Go through the records and report each line holding the string "shields".

§ **Excerpted records**:
▶

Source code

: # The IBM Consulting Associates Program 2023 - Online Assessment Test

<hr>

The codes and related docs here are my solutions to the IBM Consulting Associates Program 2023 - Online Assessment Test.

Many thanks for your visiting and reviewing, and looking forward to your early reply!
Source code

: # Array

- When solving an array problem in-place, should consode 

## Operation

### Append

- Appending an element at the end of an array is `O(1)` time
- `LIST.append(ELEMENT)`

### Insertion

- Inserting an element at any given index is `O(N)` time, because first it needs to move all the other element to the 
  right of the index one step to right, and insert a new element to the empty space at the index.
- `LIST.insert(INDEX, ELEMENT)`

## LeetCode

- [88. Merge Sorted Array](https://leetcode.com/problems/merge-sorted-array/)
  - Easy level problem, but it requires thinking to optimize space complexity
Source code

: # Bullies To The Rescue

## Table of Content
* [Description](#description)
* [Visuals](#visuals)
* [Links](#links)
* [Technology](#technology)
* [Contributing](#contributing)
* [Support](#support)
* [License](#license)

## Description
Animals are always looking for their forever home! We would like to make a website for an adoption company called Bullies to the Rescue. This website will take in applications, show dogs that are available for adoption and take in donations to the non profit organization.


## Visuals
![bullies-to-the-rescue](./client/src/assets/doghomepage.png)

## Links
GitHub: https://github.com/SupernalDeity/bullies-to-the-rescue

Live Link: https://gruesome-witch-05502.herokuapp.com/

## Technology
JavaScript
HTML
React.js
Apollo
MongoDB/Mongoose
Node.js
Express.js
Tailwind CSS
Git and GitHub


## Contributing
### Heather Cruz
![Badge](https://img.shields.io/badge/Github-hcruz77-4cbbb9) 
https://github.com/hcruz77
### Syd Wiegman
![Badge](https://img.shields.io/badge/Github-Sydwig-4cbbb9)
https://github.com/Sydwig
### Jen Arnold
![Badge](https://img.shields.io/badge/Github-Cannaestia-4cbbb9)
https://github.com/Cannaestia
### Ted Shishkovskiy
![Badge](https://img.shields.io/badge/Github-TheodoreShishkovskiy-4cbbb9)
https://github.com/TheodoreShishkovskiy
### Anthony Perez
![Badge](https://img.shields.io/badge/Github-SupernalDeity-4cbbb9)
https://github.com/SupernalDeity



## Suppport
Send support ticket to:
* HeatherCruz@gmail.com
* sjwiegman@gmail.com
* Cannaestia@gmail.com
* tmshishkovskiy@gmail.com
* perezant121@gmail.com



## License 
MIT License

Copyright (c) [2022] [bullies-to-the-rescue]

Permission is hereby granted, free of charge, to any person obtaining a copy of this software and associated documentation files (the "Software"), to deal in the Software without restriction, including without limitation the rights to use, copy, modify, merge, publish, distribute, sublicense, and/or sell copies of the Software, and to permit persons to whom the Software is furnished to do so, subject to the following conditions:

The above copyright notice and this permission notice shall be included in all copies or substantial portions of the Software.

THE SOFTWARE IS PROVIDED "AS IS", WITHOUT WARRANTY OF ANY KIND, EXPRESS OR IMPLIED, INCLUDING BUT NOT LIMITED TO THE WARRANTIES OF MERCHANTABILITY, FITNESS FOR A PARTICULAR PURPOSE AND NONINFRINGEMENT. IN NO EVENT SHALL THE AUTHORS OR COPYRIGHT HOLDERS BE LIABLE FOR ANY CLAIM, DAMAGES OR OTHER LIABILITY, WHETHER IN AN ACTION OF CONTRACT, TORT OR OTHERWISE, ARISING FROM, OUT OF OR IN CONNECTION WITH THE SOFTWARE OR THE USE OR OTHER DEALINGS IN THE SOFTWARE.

◀

§ **Answer section**:
![Badge](https://img.shields.io/badge/Github-hcruz77-4cbbb9) 
![Badge](https://img.shields.io/badge/Github-Sydwig-4cbbb9)
![Badge](https://img.shields.io/badge/Github-Cannaestia-4cbbb9)
![Badge](https://img.shields.io/badge/Github-TheodoreShishkovskiy-4cbbb9)
![Badge](https://img.shields.io/badge/Github-SupernalDeity-4cbbb9)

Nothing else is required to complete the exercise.